Digital giving on the rise
COVID-19 created a lot of sensitivities, including a heightened concern of high-touch areas. What this meant for the Church was that collection plates — normally passed around during services — were no longer an option for gathering donations. Many churches were hit hard by this, as some hadn’t implemented an alternative for giving. Technology use as a whole has skyrocketed, but it was crucial for a church to offer digital giving options.
Connection Pointe had been using a digital donation platform before the pandemic hit, which gave leadership a leg up on helping its congregants transition to the new normal. Not only were they able to maintain donations but giving even saw an increase. Connection Pointe Pastor John Dickerson developed a “Greater Things” vision, an initiative to help solidify the future of the church that put an emphasis on going digital. Even during the pandemic, congregants continued to donate towards the Greater Things vision, as they saw first-hand how impactful a digital ministry could be in their lives. Furthermore, the digital option allowed Connection Pointe to develop specific donation campaigns, including a fundraiser created to help the family of a firefighter in the church who had to go on a ventilator because of COVID-19. This campaign alone raised $20,000, further demonstrating how digital solutions support the power of generosity.

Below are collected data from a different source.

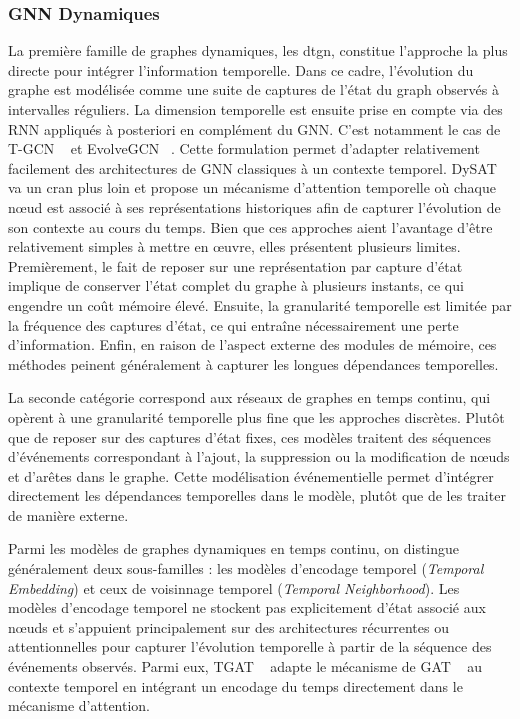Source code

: \documentclass[a4paper,11pt,twoside]{StyleThese}
\begin{document}
\subsubsection{GNN Dynamiques}
La première famille de graphes dynamiques, les \gls{dtgn}, constitue l’approche la plus directe pour intégrer l’information temporelle. Dans ce cadre, l’évolution du graphe est modélisée comme une suite de captures de l'état du graph observés à intervalles réguliers. La dimension temporelle est ensuite prise en compte via des RNN appliqués à posteriori en complément du GNN. C’est notamment le cas de T-GCN ~\cite{tgcn} et EvolveGCN ~\cite{evolvegcn}. Cette formulation permet d’adapter relativement facilement des architectures de GNN classiques à un contexte temporel. DySAT ~\cite{dysat} va un cran plus loin et propose un mécanisme d’attention temporelle où chaque nœud est associé à ses représentations historiques afin de capturer l’évolution de son contexte au cours du temps. Bien que ces approches aient l'avantage d'être relativement simples à mettre en œuvre, elles présentent plusieurs limites. Premièrement, le fait de reposer sur une représentation par capture d’état implique de conserver l’état complet du graphe à plusieurs instants, ce qui engendre un coût mémoire élevé. Ensuite, la granularité temporelle est limitée par la fréquence des captures d’état, ce qui entraîne nécessairement une perte d’information. Enfin, en raison de l’aspect externe des modules de mémoire, ces méthodes peinent généralement à capturer les longues dépendances temporelles.

La seconde catégorie correspond aux réseaux de graphes en temps continu, qui opèrent à une granularité temporelle plus fine que les approches discrètes. Plutôt que de reposer sur des captures d'état fixes, ces modèles traitent des séquences d’événements correspondant à l’ajout, la suppression ou la modification de nœuds et d’arêtes dans le graphe. Cette modélisation événementielle permet d’intégrer directement les dépendances temporelles dans le modèle, plutôt que de les traiter de manière externe. 

Parmi les modèles de graphes dynamiques en temps continu, on distingue généralement deux sous-familles : les modèles d'encodage temporel (\textit{Temporal Embedding}) et ceux de voisinnage temporel (\textit{Temporal Neighborhood}). Les modèles d'encodage temporel ne stockent pas explicitement d’état associé aux nœuds et s’appuient principalement sur des architectures récurrentes ou attentionnelles pour capturer l’évolution temporelle à partir de la séquence des événements observés. Parmi eux, TGAT ~\cite{tgat} adapte le mécanisme de GAT ~\cite{gat} au contexte temporel en intégrant un encodage du temps directement dans le mécanisme d’attention. 
\end{document}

The global pandemic has had profound impacts on everyone’s lives, but some offered a silver lining. Turning to digital solutions within the church was vital but became more than just a placeholder while congregations waited for the day they could return to in-person services. Looking ahead, these positive impacts are likely here to stay and will help shape the future of the Church.
Molly Matthews is the Chief Customer Officer, overseeing the Customer Success team at Pushpay, a leading SaaS company in Redmond, Washington. She’s been with the company for more than four years and has been a huge asset in helping develop and maintain a smooth customer experience. Matthews considers the customer at the heart of every decision and is responsible for creating seamless touch points across the customer journey — from sales, to onboarding, support and more.
Beyond Pushpay, she has gained valuable experience that has contributed to her professional success. For seven years, Matthews was the director of K-12 Education for the Confederated Tribes of Grand Ronde in Oregon, where she was responsible for leading successful programs for Native American Youth & Families. In addition, she owned her own change management consulting business for more than four years, where she focused on helping businesses navigate change and accelerate growth.
Matthews has a heart for serving, and a special passion for investing time in the future of today’s youth. She has volunteered with Young Life for more than 20 years and has led in many capacities, including as a board member, youth leader, event manager and more. She is a graduate from the University of Oregon, where she studied international studies and sociology. Molly currently lives in the greater Seattle area with her husband and two daughters.